= DATA =
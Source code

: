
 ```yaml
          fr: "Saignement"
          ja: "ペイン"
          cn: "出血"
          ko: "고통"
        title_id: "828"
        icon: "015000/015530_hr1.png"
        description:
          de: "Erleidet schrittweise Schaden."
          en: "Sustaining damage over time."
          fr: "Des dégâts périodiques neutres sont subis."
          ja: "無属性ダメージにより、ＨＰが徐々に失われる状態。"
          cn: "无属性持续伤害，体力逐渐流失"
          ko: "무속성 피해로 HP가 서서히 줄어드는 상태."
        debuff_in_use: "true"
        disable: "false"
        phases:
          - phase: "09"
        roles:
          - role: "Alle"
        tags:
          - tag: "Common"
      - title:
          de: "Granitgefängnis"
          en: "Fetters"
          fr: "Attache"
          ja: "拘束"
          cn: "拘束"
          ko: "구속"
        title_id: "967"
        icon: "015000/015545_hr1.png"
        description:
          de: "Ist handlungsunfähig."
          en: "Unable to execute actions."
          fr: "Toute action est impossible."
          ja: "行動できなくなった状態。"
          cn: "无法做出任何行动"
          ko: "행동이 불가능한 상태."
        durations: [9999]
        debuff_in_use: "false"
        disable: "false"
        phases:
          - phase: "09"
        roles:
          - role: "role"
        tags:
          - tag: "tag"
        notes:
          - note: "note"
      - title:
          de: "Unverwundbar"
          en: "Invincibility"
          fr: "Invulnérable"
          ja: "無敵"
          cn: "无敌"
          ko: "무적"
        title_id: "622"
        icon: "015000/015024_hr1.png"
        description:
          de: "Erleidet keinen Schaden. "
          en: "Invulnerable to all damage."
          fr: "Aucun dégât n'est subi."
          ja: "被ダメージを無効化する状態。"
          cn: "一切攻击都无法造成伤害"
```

==

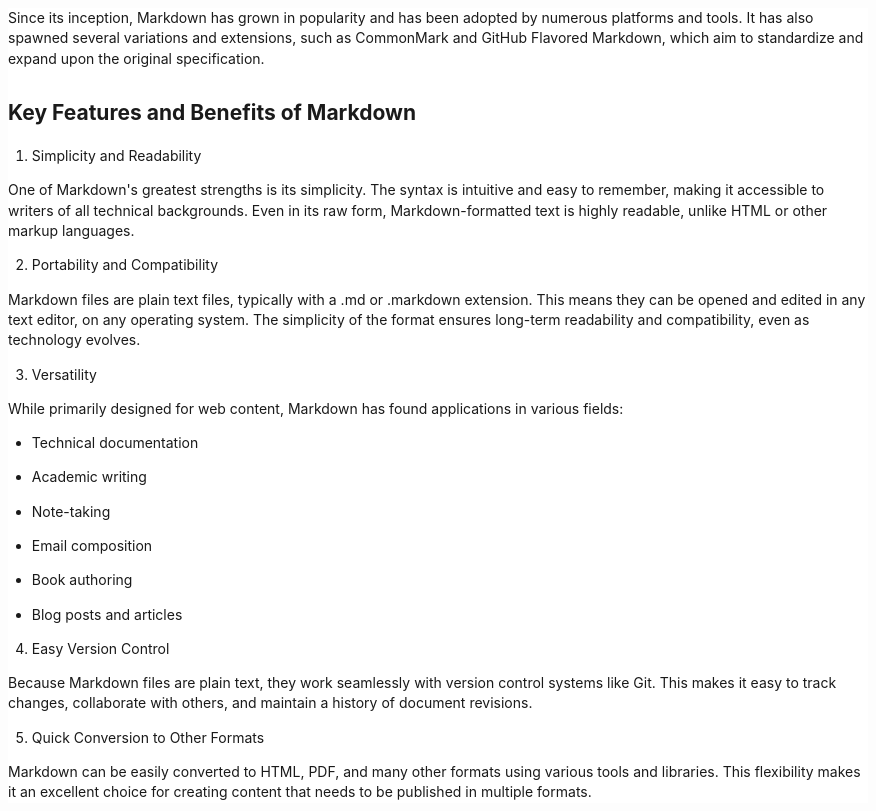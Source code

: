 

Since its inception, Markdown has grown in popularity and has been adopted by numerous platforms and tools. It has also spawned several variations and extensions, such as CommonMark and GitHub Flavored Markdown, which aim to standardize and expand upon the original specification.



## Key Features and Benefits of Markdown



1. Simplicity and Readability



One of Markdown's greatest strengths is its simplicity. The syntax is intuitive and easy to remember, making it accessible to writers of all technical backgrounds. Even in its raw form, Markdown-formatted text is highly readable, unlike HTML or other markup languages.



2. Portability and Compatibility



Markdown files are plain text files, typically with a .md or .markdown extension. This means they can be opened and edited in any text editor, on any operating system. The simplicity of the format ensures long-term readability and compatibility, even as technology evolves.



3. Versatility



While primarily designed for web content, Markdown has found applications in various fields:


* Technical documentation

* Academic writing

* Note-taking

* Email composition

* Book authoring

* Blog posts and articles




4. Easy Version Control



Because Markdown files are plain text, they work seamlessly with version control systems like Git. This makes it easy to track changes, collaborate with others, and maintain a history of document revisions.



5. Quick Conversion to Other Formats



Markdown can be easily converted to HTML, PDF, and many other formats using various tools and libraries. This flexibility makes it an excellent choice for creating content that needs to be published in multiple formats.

---

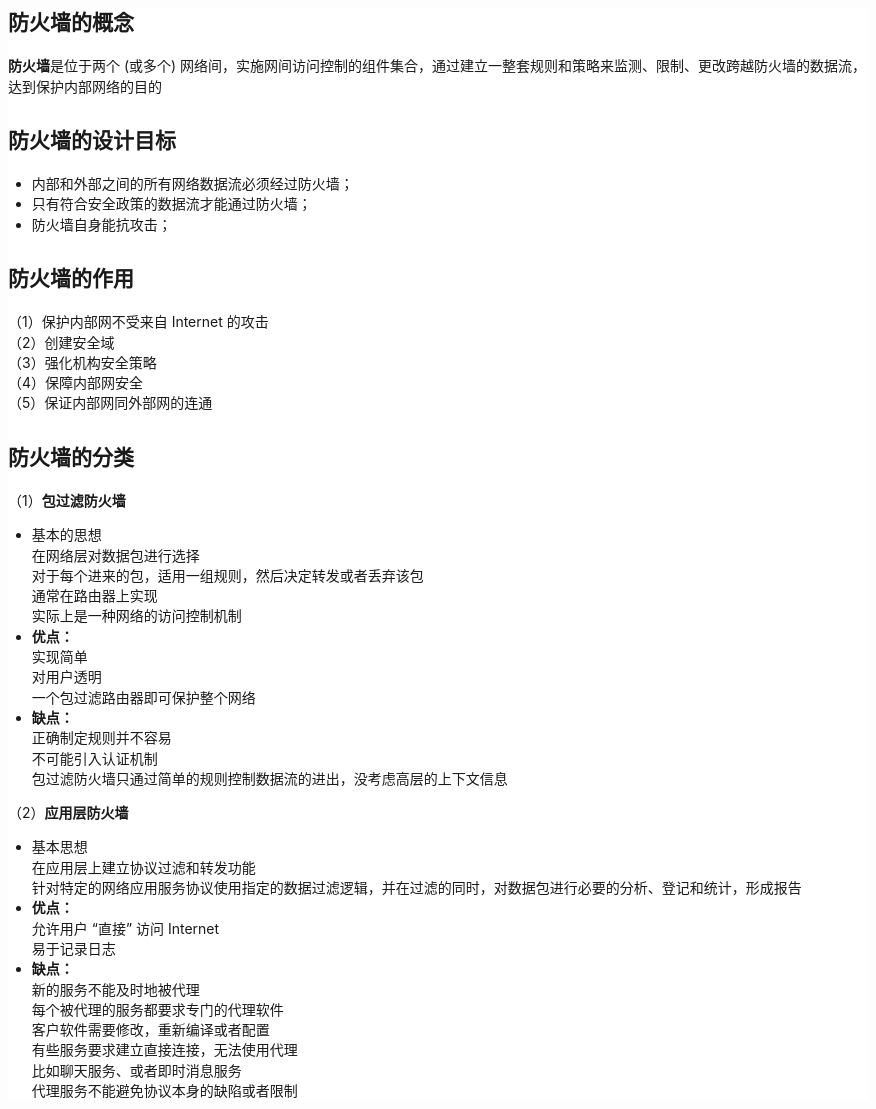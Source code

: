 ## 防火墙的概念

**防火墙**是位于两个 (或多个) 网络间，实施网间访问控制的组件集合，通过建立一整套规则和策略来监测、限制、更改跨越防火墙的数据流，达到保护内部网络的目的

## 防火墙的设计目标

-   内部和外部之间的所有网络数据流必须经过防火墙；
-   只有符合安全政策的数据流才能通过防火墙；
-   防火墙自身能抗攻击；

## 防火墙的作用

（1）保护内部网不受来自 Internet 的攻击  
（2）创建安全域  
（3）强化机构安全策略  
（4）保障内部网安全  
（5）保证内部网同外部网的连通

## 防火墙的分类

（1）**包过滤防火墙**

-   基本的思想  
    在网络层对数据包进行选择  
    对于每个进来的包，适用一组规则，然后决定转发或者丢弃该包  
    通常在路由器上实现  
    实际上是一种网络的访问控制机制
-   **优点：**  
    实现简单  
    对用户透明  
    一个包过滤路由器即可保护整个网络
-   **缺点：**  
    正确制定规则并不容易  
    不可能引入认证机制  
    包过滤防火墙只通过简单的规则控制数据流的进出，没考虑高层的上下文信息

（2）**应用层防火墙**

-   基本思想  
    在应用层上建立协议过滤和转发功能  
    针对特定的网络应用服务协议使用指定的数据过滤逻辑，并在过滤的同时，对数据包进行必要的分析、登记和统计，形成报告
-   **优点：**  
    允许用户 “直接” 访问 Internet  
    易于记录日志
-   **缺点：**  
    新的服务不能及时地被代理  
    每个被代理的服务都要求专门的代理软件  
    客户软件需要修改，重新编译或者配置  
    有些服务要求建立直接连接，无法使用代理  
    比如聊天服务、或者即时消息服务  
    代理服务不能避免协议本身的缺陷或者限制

= WHAT YOU ARE ASKED TO DO =
Would you please filter the lines above and copy every one that includes "Erleidet"?

= RESULT OF THE EXERCISE =
          de: "Erleidet schrittweise Schaden."
          de: "Erleidet keinen Schaden. "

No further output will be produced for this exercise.